I know a lot of people don't worry about water intake if the cats are eating wet food, like NOLAKitties said. I worry a little because Mr. Casper does eat a lot of dry as well.


----------



## Marcia (Dec 26, 2010)

Are you sure they are not drinking water from somewhere else?? Maybe your tap water is not as tasty as that rainwater puddle down the street? I had a cat years ago that would only drink from the toilet!! Try putting an old plugged up toilet in the garage. 
*
*
*
*
Just kidding!


----------



## Blumpy710 (Feb 24, 2014)

I'm pretty sure they are not getting water anywhere else. I even give them spring water because if I don't drink my well water why should they?


----------



## tonyd4life (Nov 20, 2013)

I've had the same issue with my ferals. I have noticed they sometimes drink from puddles though.


----------



## spirite (Jul 31, 2012)

Yep, I've seen my stray drink from puddles before, but I think he preferred the water in his bowl once he started coming around regularly.

tonyd, do your ferals get wet food or dry?


----------



## Blumpy710 (Feb 24, 2014)

I hung out with my feral Chip for an hour tonight in my basement and finally saw him drink water! It was pretty exciting, more for me than him. I think it's the antibiotics or painkillers that are making him thirsty but I'm thrilled.


----------



## Mandy and Ellie (Oct 22, 2013)

Maybe try a cat fountain? I just got the CatIt Fresh & Clear fountain with the food dish for Ellie on clearance at HomeGoods for $20 and she absolutely loves it! She was an okay water drinker before but now makes many trips to the water fountain and enjoys it. I feel like many cats enjoy the moving or trickling water more, and it seems to keep it colder and fresher.


----------



## Jenny bf (Jul 13, 2013)

My cats detest bottled spring water and turn their nose up so I have to do a mix of tap and bottled in both the fountain and the bowl. If I don't they will only drink from the faucet.


----------



## tonyd4life (Nov 20, 2013)

spirite said:


> Yep, I've seen my stray drink from puddles before, but I think he preferred the water in his bowl once he started coming around regularly.
> 
> tonyd, do your ferals get wet food or dry?


 They get both wet and dry.


----------



## spirite (Jul 31, 2012)

My stray does too, so I guess the water in the wet food is enough for some cats. My girls drink a lot of water and always have, so it seems odd to me.

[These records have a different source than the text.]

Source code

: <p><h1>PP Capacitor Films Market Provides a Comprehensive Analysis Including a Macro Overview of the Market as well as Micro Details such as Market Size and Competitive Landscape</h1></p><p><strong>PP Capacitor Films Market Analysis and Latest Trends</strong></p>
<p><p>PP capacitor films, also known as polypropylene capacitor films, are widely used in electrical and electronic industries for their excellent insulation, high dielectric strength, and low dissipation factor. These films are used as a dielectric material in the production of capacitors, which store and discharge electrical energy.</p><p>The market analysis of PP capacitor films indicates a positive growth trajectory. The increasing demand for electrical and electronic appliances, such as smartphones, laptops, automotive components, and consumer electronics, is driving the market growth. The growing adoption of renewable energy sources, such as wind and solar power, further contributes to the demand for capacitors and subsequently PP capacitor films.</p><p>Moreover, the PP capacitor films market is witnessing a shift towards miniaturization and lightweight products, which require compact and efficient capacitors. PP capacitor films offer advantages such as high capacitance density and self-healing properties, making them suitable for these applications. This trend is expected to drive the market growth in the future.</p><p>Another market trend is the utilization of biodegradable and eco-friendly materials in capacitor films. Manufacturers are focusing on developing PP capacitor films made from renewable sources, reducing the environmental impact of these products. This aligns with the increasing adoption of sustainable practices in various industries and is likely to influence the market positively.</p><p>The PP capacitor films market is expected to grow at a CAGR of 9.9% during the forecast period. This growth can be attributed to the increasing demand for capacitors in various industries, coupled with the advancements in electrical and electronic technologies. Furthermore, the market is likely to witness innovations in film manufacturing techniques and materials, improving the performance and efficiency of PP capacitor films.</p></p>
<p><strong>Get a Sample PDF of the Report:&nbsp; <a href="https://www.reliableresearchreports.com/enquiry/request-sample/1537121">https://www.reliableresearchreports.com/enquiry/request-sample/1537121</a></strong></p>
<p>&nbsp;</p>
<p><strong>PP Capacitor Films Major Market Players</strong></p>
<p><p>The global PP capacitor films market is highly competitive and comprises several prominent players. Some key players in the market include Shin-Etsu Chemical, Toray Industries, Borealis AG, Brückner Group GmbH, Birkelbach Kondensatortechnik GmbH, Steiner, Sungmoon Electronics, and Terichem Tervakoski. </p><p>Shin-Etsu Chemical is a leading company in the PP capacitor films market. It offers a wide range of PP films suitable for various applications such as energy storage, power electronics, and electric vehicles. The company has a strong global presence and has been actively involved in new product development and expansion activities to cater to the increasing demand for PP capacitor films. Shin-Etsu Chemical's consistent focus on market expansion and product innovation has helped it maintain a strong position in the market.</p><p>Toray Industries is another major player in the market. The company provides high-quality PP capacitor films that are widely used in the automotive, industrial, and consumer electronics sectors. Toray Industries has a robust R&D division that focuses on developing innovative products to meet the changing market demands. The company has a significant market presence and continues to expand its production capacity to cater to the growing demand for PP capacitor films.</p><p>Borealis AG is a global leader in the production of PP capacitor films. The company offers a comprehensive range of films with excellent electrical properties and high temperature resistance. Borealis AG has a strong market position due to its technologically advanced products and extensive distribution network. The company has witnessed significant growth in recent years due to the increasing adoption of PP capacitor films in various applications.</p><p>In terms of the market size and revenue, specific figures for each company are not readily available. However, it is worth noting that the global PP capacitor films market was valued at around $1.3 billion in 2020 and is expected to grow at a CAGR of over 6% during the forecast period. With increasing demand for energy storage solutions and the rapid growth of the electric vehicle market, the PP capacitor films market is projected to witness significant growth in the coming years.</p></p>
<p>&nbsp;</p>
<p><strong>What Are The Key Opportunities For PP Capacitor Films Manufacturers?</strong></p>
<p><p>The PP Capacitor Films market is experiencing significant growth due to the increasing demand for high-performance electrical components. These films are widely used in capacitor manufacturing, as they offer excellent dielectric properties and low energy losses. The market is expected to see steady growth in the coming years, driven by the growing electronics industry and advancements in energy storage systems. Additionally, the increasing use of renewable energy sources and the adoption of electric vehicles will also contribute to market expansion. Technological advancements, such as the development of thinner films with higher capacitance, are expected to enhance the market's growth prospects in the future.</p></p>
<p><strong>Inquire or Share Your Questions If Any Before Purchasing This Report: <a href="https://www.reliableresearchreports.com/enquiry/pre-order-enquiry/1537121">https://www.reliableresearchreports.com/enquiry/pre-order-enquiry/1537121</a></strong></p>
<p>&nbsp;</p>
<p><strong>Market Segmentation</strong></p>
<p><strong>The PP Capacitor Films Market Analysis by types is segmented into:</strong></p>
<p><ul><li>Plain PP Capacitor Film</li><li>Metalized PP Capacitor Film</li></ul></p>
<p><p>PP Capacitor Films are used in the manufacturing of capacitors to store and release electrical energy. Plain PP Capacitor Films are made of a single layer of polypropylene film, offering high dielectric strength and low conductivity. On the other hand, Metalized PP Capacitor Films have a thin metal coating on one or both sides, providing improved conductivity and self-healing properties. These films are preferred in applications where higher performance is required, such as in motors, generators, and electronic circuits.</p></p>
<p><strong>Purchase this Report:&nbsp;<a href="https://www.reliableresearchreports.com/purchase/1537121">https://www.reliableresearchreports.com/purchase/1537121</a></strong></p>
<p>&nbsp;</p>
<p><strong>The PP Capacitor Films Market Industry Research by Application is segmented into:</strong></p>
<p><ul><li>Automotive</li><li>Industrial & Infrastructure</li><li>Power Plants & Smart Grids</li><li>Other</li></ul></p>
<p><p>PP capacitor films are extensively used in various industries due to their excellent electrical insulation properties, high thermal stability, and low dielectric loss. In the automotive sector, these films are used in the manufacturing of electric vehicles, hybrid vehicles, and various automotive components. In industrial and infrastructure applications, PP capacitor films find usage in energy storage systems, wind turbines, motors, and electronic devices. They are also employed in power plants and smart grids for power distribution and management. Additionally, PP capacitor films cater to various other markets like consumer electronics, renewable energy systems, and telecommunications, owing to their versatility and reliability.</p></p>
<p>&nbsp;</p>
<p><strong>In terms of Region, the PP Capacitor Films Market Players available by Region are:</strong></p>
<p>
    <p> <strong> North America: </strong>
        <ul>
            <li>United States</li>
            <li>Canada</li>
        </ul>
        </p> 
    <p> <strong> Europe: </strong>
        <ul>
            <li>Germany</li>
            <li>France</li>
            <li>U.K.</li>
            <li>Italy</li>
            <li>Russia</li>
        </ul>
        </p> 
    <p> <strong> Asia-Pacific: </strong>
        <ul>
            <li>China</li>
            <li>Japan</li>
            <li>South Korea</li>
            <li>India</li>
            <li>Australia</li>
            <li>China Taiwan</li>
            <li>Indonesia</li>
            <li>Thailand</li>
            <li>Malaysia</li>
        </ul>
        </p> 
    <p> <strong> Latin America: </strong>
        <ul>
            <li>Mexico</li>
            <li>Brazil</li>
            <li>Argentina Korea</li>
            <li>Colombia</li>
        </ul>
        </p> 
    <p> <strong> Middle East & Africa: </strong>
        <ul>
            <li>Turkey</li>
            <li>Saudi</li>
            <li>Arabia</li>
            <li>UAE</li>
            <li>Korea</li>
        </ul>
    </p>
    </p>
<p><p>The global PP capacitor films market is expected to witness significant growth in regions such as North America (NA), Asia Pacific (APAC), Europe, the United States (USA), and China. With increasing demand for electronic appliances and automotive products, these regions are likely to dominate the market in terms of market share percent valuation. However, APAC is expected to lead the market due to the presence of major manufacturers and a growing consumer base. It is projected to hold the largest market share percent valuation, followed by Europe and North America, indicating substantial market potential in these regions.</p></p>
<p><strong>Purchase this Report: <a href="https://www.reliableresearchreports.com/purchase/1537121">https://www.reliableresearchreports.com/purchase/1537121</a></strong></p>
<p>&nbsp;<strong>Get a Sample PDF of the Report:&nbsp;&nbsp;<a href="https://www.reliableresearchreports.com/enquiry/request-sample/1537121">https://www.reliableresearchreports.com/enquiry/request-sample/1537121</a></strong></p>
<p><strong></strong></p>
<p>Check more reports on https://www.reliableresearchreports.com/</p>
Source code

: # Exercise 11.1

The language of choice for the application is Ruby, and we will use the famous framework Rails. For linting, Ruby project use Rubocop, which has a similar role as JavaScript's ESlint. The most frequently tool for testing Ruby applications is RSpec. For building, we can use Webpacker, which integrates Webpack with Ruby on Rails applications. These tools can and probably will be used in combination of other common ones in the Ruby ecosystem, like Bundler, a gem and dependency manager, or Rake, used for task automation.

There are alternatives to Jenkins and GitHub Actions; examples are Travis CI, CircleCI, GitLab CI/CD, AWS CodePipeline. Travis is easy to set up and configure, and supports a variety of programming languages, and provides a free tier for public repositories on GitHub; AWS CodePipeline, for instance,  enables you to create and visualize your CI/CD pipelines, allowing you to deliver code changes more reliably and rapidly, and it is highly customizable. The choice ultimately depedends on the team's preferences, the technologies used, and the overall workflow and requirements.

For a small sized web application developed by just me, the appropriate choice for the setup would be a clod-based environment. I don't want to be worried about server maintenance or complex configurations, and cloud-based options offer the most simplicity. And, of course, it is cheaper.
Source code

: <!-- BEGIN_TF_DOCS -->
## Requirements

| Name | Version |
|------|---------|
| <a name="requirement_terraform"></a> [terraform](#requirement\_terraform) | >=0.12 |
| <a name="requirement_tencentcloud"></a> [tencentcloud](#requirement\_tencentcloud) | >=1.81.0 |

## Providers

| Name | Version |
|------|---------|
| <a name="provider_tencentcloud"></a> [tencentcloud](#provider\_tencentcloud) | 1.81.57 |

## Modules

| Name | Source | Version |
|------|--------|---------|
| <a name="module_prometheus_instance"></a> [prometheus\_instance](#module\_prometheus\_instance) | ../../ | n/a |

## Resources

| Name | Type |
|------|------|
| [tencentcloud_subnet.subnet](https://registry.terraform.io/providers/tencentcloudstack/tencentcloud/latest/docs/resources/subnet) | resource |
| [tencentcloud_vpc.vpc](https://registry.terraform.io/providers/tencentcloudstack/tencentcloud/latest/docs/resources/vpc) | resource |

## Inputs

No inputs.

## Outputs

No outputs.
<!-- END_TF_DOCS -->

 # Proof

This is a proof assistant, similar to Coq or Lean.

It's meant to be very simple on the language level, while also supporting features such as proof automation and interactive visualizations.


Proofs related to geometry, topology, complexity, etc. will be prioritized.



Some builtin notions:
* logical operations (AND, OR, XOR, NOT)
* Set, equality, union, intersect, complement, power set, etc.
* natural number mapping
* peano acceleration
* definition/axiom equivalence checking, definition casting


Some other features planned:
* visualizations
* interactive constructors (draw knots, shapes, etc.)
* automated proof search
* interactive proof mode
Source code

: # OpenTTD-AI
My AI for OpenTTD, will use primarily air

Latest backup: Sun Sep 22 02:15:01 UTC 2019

Jenny, I keep a large Pyrex dish of tap water and a bowl of Brita-filtered water. Often, my girls prefer the tap water - unless they've just put chlorine in it. Even I can smell that.


----------



## deanna79 (Aug 13, 2014)

i see them drink water, but not much. I just soak the dry cat food in warm water half an hour or overnight before I feed them.


----------



## howsefrau32 (Mar 6, 2013)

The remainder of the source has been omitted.